Go through the data line by line. Copy each one holding the string "products".

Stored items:
::::
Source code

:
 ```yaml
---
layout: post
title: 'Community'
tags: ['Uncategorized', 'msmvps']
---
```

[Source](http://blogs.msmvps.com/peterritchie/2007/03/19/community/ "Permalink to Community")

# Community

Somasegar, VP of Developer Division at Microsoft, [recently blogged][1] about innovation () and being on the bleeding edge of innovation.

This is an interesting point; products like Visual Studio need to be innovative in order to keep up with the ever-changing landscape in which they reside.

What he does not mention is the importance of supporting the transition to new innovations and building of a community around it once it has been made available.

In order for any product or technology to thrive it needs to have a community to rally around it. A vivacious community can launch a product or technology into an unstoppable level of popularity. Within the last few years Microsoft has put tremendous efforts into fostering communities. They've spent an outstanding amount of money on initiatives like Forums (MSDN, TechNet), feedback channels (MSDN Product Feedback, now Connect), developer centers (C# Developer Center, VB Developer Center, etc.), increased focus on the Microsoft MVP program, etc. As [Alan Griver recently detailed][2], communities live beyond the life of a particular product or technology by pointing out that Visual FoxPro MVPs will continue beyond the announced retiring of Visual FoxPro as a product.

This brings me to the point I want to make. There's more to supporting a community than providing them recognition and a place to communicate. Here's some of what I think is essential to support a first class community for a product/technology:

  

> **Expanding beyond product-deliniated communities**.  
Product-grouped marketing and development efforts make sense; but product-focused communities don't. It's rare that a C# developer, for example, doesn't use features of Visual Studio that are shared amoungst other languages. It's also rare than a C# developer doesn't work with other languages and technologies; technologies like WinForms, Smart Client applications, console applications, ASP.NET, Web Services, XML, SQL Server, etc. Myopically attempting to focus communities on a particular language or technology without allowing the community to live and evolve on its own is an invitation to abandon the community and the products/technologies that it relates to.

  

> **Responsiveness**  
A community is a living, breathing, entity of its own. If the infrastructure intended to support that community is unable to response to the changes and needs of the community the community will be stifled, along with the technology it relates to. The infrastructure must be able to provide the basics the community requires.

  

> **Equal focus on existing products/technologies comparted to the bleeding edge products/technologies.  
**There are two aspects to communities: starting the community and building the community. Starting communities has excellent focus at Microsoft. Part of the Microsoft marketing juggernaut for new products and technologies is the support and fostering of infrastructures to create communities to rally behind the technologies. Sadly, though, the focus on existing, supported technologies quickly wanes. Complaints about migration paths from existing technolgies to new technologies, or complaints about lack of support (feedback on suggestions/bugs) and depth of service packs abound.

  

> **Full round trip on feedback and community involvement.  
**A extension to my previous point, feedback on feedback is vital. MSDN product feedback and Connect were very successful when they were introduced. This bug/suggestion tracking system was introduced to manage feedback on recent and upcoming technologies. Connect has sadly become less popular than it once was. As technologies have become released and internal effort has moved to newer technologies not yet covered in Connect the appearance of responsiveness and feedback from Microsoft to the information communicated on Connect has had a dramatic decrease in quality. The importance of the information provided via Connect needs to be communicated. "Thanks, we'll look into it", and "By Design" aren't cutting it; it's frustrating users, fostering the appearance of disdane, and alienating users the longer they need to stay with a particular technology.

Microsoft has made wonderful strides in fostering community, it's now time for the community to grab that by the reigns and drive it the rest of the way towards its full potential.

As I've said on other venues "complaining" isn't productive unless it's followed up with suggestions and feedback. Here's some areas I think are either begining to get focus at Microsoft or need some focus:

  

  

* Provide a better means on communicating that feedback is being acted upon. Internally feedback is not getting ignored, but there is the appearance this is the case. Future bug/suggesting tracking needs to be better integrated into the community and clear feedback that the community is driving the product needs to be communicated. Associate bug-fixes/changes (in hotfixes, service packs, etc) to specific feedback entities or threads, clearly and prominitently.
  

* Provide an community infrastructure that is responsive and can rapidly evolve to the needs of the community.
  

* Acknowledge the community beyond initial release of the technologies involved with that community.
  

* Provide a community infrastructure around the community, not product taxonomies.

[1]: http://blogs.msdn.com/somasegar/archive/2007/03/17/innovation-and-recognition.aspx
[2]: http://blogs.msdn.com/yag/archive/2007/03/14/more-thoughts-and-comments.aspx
::::
> **ANSWER AREA**
This is an interesting point; products like Visual Studio need to be innovative in order to keep up with the ever-changing landscape in which they reside.
Product-grouped marketing and development efforts make sense; but product-focused communities don't. It's rare that a C# developer, for example, doesn't use features of Visual Studio that are shared amoungst other languages. It's also rare than a C# developer doesn't work with other languages and technologies; technologies like WinForms, Smart Client applications, console applications, ASP.NET, Web Services, XML, SQL Server, etc. Myopically attempting to focus communities on a particular language or technology without allowing the community to live and evolve on its own is an invitation to abandon the community and the products/technologies that it relates to.
> **Equal focus on existing products/technologies comparted to the bleeding edge products/technologies.  
**There are two aspects to communities: starting the community and building the community. Starting communities has excellent focus at Microsoft. Part of the Microsoft marketing juggernaut for new products and technologies is the support and fostering of infrastructures to create communities to rally behind the technologies. Sadly, though, the focus on existing, supported technologies quickly wanes. Complaints about migration paths from existing technolgies to new technologies, or complaints about lack of support (feedback on suggestions/bugs) and depth of service packs abound.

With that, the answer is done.